Sanity check on factorization of $\langle 5 \rangle$ in $\mathbb{Z}_{10}$

Question

Looking at $\mathbb{Z}_{10}$, consisting of $0, 1, 2, 3, 4, 5, 6, 7, 8, 9$ with addition and multiplication adjusted so the ring is closed under both operations.

Clearly $5 = 3 \times 5 = 5 \times 5 = 5 \times 7 = 5 \times 5 \times 5 = \ldots$. It's a little weird that $5$ is its own square and cube, but so it is.

As I was taught here a few weeks ago, this domain is Noetherian, which means that ideals can be factorized finitely and uniquely.

Then $\langle 5 \rangle$ is not a prime ideal but can be factorized as a product of prime ideals. One factor might be $\langle 3, 5, 7 \rangle$, but since $3 = -7$, then $\langle 3, 5 \rangle$ will do. And then $\langle 3, 5 \rangle \langle 3, 5 \rangle = \langle 9, 5 \rangle$, but $9 = -1$, which therefore means $\langle 5 \rangle = \langle 3, 5 \rangle^2$.

Is this right? Or did I go wrong somewhere?

Answer 1

Notherian isn't enough for unique factorization of ideals, you need a Dedekind domain for that, which $\Bbb Z_{10}$ is not. In this case, for example, $(5)$ is a prime ideal because $\Bbb Z_{10}/(5)\cong\Bbb Z_5$, and in fact you can get this from the basic ring isomorphism theorems:

$$\Bbb Z/5\cong \Bbb Z/10 \bigg/ (5\Bbb Z/10)$$

Since $(5)\supseteq (10)$ is a prime ideal of $\Bbb Z$.

Answer 2

Well, for one thing, you forgot that domains like $\textbf{Z}_{10}$ have numbers that are prime but not reducible. With the calculations you have already done, you can verify that whenever $ab = 5$, either $a = 5$ or $b = 5$. That means prime. Plus you have also observed what happens with $a = b = 5$.

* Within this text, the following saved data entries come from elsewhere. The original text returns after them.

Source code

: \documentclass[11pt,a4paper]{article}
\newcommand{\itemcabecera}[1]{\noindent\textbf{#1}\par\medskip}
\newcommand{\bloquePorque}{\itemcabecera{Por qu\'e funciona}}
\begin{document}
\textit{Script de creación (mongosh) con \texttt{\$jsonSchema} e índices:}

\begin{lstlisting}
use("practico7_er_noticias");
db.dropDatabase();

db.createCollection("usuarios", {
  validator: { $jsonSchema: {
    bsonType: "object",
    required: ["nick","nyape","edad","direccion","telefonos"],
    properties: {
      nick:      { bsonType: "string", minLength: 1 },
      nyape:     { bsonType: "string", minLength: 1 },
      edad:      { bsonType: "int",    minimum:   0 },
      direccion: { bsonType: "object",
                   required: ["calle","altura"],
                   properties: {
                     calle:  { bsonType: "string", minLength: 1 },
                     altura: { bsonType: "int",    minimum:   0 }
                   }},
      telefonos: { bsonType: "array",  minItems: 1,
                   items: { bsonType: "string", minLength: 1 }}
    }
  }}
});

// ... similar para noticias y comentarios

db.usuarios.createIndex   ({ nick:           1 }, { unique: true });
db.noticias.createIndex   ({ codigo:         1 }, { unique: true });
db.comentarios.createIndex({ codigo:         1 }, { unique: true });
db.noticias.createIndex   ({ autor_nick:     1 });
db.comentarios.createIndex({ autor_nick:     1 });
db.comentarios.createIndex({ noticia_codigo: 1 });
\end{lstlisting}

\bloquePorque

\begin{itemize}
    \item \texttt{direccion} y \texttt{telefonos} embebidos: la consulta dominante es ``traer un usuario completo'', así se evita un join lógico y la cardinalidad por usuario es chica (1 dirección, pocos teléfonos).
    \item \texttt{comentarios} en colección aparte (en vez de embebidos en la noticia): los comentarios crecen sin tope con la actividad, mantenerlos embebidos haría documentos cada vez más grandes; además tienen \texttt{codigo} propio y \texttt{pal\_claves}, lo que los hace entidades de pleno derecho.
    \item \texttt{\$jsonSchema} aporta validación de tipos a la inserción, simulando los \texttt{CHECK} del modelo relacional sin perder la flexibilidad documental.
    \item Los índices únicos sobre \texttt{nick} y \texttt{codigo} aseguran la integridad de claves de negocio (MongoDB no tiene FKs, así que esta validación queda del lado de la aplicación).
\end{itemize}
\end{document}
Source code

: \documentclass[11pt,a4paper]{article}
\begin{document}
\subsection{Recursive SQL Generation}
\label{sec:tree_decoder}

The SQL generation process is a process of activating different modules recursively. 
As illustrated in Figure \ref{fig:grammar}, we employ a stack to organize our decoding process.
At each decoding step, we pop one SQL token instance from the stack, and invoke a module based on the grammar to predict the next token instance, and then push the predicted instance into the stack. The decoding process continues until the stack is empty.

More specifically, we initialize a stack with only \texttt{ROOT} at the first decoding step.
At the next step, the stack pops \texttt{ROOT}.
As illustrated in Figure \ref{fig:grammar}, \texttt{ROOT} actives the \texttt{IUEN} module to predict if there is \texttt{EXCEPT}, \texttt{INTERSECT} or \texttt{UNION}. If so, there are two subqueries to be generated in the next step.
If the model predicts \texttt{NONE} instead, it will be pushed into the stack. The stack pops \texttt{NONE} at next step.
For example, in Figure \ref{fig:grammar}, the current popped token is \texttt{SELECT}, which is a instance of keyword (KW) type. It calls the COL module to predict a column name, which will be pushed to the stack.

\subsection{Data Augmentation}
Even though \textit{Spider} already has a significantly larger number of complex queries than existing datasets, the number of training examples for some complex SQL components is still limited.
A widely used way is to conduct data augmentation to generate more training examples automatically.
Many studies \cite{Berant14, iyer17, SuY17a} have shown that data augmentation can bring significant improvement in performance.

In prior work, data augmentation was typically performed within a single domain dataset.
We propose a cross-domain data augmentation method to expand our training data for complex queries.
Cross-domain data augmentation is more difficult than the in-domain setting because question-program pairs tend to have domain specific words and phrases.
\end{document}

Prime numbers generate prime ideals. And prime ideals are maximal ideals. When you deleted $7$ from $\langle 3, 5, 7 \rangle$, you realized you were removing a redundant generator. But you overlooked that $\langle 3 \rangle$ is the entire ring, and so $\langle 3, 5 \rangle$ is a principal ideal after all, and trivially so.

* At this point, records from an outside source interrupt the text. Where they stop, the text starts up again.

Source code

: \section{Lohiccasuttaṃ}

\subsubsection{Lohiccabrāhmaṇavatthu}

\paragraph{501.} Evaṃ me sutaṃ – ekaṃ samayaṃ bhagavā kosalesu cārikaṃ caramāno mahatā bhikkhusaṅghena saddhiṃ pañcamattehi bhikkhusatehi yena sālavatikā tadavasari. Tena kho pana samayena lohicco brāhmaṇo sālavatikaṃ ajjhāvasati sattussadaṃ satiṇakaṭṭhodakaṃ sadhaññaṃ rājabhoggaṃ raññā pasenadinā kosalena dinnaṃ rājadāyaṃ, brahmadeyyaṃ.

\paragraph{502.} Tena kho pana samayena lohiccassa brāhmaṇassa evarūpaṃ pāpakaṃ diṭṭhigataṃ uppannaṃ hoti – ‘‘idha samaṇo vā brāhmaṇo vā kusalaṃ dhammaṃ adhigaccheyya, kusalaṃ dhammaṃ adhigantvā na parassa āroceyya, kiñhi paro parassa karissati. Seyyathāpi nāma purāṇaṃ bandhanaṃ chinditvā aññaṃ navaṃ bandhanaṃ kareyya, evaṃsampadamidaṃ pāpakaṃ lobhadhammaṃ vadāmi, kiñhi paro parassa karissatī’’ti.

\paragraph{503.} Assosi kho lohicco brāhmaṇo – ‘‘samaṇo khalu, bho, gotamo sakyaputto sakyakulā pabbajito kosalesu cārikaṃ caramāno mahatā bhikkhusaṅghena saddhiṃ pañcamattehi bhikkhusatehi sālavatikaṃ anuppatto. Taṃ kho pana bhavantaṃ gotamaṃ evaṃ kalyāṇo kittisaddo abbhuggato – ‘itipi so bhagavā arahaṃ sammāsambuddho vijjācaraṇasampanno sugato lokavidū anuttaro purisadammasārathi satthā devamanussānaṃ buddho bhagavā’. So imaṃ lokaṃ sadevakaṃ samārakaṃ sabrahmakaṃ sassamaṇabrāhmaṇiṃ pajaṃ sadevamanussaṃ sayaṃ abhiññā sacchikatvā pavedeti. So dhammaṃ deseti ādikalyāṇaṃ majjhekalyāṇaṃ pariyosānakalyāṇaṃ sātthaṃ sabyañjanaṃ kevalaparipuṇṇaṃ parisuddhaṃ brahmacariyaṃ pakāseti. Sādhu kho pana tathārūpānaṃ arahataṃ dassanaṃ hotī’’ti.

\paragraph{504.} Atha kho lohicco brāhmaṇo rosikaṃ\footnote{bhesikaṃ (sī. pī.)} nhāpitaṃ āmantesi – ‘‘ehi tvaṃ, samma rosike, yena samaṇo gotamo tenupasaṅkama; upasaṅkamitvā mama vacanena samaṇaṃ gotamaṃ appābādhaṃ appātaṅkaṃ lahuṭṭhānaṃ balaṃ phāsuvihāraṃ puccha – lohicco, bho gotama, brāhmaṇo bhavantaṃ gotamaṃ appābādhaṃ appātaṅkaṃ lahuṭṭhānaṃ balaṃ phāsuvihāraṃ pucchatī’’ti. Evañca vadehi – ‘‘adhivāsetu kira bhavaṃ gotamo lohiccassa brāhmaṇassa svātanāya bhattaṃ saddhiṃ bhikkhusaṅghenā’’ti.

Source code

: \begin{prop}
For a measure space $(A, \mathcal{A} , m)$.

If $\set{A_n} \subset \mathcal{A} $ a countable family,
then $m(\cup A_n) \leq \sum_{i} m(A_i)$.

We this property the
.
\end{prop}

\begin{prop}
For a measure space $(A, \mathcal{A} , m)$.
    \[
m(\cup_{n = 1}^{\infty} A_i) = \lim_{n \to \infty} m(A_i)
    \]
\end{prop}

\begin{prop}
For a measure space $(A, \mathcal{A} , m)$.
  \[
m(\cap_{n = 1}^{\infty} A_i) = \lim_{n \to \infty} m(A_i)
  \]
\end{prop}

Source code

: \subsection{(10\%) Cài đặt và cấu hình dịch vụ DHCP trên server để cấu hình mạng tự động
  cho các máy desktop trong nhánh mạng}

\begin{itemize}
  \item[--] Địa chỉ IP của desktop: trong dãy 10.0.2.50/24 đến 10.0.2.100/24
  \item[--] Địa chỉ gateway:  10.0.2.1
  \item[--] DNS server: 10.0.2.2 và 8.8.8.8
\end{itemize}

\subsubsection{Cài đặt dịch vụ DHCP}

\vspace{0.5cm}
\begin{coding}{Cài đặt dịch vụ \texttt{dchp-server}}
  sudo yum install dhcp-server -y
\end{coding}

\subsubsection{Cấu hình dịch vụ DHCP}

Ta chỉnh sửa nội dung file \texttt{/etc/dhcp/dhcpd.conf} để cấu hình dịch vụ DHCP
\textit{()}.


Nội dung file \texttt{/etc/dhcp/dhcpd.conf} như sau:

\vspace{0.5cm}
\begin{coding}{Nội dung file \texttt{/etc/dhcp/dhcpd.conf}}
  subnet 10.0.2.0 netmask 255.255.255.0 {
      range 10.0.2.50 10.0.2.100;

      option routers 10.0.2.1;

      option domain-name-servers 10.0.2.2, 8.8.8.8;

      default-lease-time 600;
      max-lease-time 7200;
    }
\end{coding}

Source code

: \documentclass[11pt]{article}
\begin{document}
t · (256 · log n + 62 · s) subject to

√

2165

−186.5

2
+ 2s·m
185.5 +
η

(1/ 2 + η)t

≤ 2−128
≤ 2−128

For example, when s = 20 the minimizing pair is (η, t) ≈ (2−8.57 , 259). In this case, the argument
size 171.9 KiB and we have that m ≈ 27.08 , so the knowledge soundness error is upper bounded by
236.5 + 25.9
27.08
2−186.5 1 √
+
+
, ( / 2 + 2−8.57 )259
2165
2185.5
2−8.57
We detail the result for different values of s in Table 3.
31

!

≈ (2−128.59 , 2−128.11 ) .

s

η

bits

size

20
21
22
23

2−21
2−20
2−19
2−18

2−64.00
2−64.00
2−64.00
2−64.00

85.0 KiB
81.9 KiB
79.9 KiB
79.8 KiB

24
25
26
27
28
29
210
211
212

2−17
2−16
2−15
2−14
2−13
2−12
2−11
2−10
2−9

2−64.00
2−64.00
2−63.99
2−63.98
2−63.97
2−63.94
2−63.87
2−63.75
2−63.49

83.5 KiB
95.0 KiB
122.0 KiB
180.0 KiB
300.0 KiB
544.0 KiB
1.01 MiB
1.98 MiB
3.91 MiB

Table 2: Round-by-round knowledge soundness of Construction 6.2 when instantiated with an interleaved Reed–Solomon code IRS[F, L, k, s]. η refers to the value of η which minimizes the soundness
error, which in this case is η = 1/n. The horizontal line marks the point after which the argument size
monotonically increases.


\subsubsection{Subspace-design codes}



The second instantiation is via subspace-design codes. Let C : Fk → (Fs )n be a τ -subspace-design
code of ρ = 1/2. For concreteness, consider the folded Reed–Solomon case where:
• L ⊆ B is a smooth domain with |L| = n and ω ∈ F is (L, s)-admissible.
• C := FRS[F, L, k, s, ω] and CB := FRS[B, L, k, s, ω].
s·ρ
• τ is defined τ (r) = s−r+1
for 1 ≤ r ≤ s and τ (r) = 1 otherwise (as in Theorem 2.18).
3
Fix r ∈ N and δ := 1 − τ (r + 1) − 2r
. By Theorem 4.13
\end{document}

Of course this does not mean that you're insane, merely that rings such as these are kind of insane by the standards of $\textbf{Z}$ and quadratic integer rings.

Answer 3

A Noetherian ring is one with no infinite ascending chain of ideals. In $\mathbb{Z}_{10}$ there is only two possibilities;

• $(0) \subseteq (2)=2\mathbb{Z}_{10} \subseteq (1)=\mathbb{Z}_{10} $
• $(0) \subseteq (5)=5\mathbb{Z}_{10} \subseteq (1)=\mathbb{Z}_{10} $

In an Noetherian wring, every element can be factored into irreducibles but not necessarily unique. There's not enough room for things to get complicated.

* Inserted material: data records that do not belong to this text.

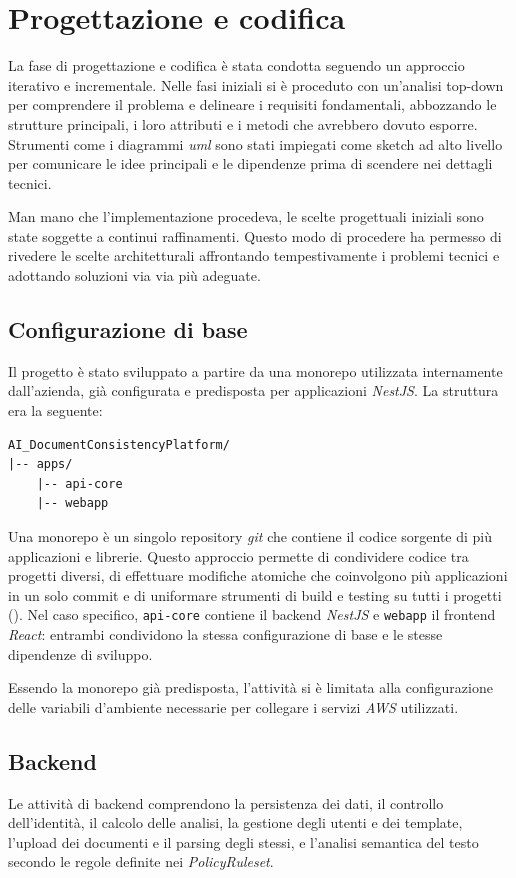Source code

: \chapter{Progettazione e codifica}
\label{cap:progettazione_codifica}
La fase di progettazione e codifica è stata condotta seguendo un approccio iterativo e incrementale. Nelle fasi iniziali si è proceduto con un'analisi top-down per comprendere il problema e delineare i requisiti fondamentali, abbozzando le strutture principali, i loro attributi e i metodi che avrebbero dovuto esporre. Strumenti come i diagrammi \emph{\gls{uml}\glsfirstoccur} sono stati impiegati come sketch ad alto livello per comunicare le idee principali e le dipendenze prima di scendere nei dettagli tecnici.

Man mano che l'implementazione procedeva, le scelte progettuali iniziali sono state soggette a continui raffinamenti. Questo modo di procedere ha permesso di rivedere le scelte architetturali affrontando tempestivamente i problemi tecnici e adottando soluzioni via via più adeguate.

\section{Configurazione di base}
Il progetto è stato sviluppato a partire da una monorepo utilizzata internamente dall'azienda, già configurata e predisposta per applicazioni \emph{NestJS}. La struttura era la seguente:

\begin{verbatim}
AI_DocumentConsistencyPlatform/
|-- apps/
    |-- api-core
    |-- webapp
\end{verbatim}

Una monorepo è un singolo repository \emph{git} che contiene il codice sorgente di più applicazioni e librerie. Questo approccio permette di condividere codice tra progetti diversi, di effettuare modifiche atomiche che coinvolgono più applicazioni in un solo commit e di uniformare strumenti di build e testing su tutti i progetti (\cite{site:nx}). Nel caso specifico, \texttt{api-core} contiene il backend \emph{NestJS} e \texttt{webapp} il frontend \emph{React}: entrambi condividono la stessa configurazione di base e le stesse dipendenze di sviluppo.

Essendo la monorepo già predisposta, l'attività si è limitata alla configurazione delle variabili d'ambiente necessarie per collegare i servizi \emph{AWS} utilizzati.

\section{Backend}
Le attività di backend comprendono la persistenza dei dati, il controllo dell'identità, il calcolo delle analisi, la gestione degli utenti e dei template, l'upload dei documenti e il parsing degli stessi, e l'analisi semantica del testo secondo le regole definite nei \emph{PolicyRuleset}.\\


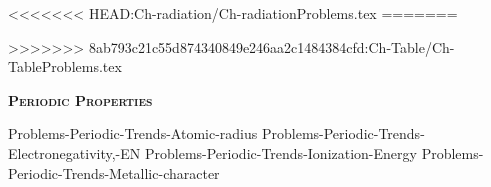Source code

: \documentclass[main.tex]{subfiles}
\newcommand\chapterlabel{Ch-Table}
\begin{document}
\begin{multicols*}{2}
{<<<<<<< HEAD:Ch-radiation/Ch-radiationProblems.tex
=======

>>>>>>> 8ab793c21c55d874340849e246aa2c1484384cfd:Ch-Table/Ch-TableProblems.tex
{\raggedright\textsc{\textbf{Periodic Properties }}\par}
  {Problems-Periodic-Trends-Atomic-radius}
  {Problems-Periodic-Trends-Electronegativity,-EN}
  {Problems-Periodic-Trends-Ionization-Energy}
  {Problems-Periodic-Trends-Metallic-character}
\renewcommand\chapterlabel{Ch-Table}
}{}

\end{multicols*} \iftoggle{showfinalanswers}{
\newpage\fancyhfoffset[E,O]{0pt}
\begin{answerbox}
\begin{answersenvironment}
 \begin{localsize}{10}
{ \checkoddpage\ifoddpage    \else   \clearpage\thispagestyle{empty}\mbox{}\clearpage\fi
\Large \bf Answers}
\SetupExSheets{ headings = inline-nr , counter-format = qu) ,}
\printsolutions 
  \vspace{20cm}
 \end{localsize}
 \end{answersenvironment}
\end{answerbox}
}{}
\checkoddpage\ifoddpage   \clearpage\thispagestyle{empty}\mbox{}\clearpage \else   \fi
\end{document}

• $\mathbb{Z}_{10}/5\mathbb{Z}_{10}= \mathbb{Z}_5$ which is a field, so that $(5)$ is prime.

Many interesting rings arise in commutative algebra where these definitions can be important

• $\mathbb{Q}[x,y,z]/(x^2 + y^2 + z^2 -1)$

• the span $\langle x^a y^b : b > \sqrt{2} a > 0\rangle $ is not finitely generated.